Python Performance Tuning: JSON to CSV, big file

Question

I've been asked by a colleague to convert 6 huge files from the "Yelp Dataset Challenge" from somewhat "flat," regular JSON into CSV (he thinks they look like fun teaching data).

I thought I could bang it out with:

# With thanks to http://www.diveintopython3.net/files.html and https://www.reddit.com/r/MachineLearning/comments/33eglq/python_help_jsoncsv_pandas/cqkwyu8/

import os
import pandas

jsondir = 'c:\\example\\bigfiles\\'
csvdir = 'c:\\example\\bigcsvfiles\\'
if not os.path.exists(csvdir): os.makedirs(csvdir)

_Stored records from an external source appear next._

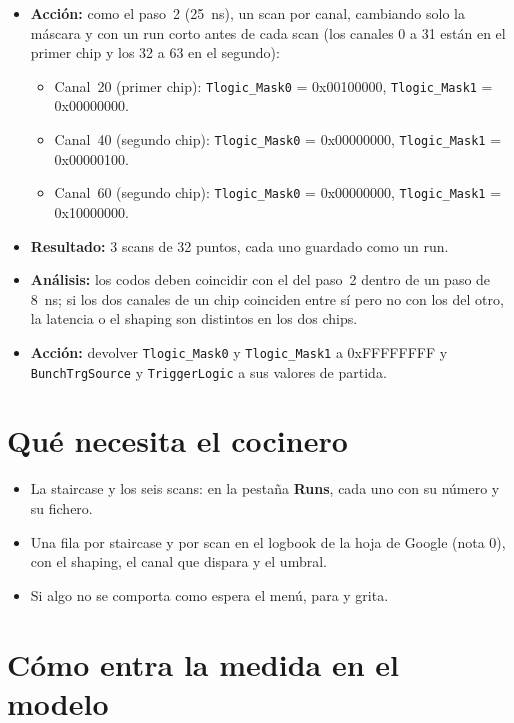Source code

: \documentclass[11pt,a4paper]{article}
\begin{document}
\begin{itemize}
\item {\bf Acción:} como el paso~2 (25~ns), un scan por canal, cambiando
  solo la máscara y con un run corto antes de cada scan (los canales 0 a 31 están en el primer chip y los 32 a 63
  en el segundo):
  \begin{itemize}
  \item Canal~20 (primer chip): \texttt{Tlogic\_Mask0} = 0x00100000,
    \texttt{Tlogic\_Mask1} = 0x00000000.
  \item Canal~40 (segundo chip): \texttt{Tlogic\_Mask0} = 0x00000000,
    \texttt{Tlogic\_Mask1} = 0x00000100.
  \item Canal~60 (segundo chip): \texttt{Tlogic\_Mask0} = 0x00000000,
    \texttt{Tlogic\_Mask1} = 0x10000000.
  \end{itemize}
\item {\bf Resultado:} 3 scans de 32 puntos, cada uno guardado como un run.
\item {\bf Análisis:} los codos deben coincidir con el del paso~2 dentro de
  un paso de 8~ns; si los dos canales de un chip coinciden entre sí pero no
  con los del otro, la latencia o el shaping son distintos en los dos chips.
\end{itemize}

\begin{itemize}
\item {\bf Acción:} devolver \texttt{Tlogic\_Mask0} y \texttt{Tlogic\_Mask1}
  a 0xFFFFFFFF y \texttt{BunchTrgSource} y \texttt{TriggerLogic} a sus
  valores de partida.
\end{itemize}

\section*{Qué necesita el cocinero}

\begin{itemize}
\item La staircase y los seis scans: en la pestaña {\bf Runs}, cada uno
  con su número y su fichero.
\item Una fila por staircase y por scan en el logbook de la hoja de Google
  (nota 0), con el shaping, el canal que dispara y el umbral.
\item Si algo no se comporta como espera el menú, para y grita.
\end{itemize}

\section{Cómo entra la medida en el modelo}
\label{sec:razon}
\end{document}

for file in os.listdir(jsondir):
    with open(jsondir+file, 'r', encoding='utf-8') as f: data = f.readlines()
    df = pandas.read_json('[' + ','.join(map(lambda x: x.rstrip(), data)) + ']')
    df.to_csv(csvdir+os.path.splitext(file)[0]+'.csv',index=0,quoting=1)

Unfortunately, my computer's memory isn't up to the task on this size of file. (Even if I get rid of the loop, although it bangs out a 50MB file in less than a minute, it struggles to avoid freezing my computer or crashing on the 100MB+ files, and the biggest file is 3.25GB.)

Is there something else simple but performant that I can run instead?

In a loop would be great, but I can also run 6 times w/ separate filenames if it makes a difference for memory (there are just 6 files).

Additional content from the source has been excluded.